■ WHAT TO DO:
Return the lines below that contain "each".

■ SUPPLIED INFORMATION:
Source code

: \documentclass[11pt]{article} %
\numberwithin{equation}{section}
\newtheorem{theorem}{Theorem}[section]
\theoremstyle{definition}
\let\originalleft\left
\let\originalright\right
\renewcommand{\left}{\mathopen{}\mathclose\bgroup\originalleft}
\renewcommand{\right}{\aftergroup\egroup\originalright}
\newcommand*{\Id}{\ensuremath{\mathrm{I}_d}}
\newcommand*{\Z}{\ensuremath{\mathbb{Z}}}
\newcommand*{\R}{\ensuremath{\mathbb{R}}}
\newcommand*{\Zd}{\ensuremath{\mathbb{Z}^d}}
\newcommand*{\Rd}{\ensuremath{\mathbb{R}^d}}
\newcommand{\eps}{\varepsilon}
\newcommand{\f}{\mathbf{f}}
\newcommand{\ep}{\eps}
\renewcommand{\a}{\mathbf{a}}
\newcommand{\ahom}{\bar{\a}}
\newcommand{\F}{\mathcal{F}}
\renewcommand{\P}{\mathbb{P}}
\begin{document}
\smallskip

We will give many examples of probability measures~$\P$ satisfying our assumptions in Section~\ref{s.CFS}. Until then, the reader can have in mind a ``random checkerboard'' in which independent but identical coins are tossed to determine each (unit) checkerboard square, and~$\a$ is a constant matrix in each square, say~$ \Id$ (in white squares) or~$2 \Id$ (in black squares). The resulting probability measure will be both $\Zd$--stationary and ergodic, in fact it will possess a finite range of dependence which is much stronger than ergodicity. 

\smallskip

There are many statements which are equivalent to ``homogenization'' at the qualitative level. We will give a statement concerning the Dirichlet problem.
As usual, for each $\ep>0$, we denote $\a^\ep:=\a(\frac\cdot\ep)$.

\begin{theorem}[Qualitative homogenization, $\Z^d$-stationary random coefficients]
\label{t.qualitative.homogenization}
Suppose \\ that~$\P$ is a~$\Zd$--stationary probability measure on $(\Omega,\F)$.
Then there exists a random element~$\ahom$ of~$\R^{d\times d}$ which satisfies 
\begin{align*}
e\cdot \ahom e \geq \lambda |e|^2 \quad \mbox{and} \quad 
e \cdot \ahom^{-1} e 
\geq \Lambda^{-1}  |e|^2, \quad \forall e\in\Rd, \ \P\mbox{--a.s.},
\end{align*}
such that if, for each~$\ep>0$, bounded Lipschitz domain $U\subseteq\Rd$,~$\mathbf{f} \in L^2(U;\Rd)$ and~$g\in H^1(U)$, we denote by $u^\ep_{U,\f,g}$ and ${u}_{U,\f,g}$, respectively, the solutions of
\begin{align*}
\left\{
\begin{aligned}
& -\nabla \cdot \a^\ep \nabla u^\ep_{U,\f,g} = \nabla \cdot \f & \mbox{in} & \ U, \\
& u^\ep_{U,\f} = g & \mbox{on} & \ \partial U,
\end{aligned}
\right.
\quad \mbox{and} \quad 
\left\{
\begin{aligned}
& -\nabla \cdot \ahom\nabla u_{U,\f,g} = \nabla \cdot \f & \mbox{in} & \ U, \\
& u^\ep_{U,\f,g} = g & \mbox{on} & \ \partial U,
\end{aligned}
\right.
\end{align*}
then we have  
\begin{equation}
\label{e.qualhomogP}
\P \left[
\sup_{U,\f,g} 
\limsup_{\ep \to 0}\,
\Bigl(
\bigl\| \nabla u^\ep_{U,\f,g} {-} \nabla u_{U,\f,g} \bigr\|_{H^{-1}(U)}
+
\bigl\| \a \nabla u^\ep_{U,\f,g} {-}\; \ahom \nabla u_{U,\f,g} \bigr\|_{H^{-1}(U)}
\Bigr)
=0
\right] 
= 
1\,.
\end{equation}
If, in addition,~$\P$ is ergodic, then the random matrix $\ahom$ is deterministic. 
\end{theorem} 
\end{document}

■ ANSWER AREA:
We will give many examples of probability measures~$\P$ satisfying our assumptions in Section~\ref{s.CFS}. Until then, the reader can have in mind a ``random checkerboard'' in which independent but identical coins are tossed to determine each (unit) checkerboard square, and~$\a$ is a constant matrix in each square, say~$ \Id$ (in white squares) or~$2 \Id$ (in black squares). The resulting probability measure will be both $\Zd$--stationary and ergodic, in fact it will possess a finite range of dependence which is much stronger than ergodicity. 
As usual, for each $\ep>0$, we denote $\a^\ep:=\a(\frac\cdot\ep)$.
such that if, for each~$\ep>0$, bounded Lipschitz domain $U\subseteq\Rd$,~$\mathbf{f} \in L^2(U;\Rd)$ and~$g\in H^1(U)$, we denote by $u^\ep_{U,\f,g}$ and ${u}_{U,\f,g}$, respectively, the solutions of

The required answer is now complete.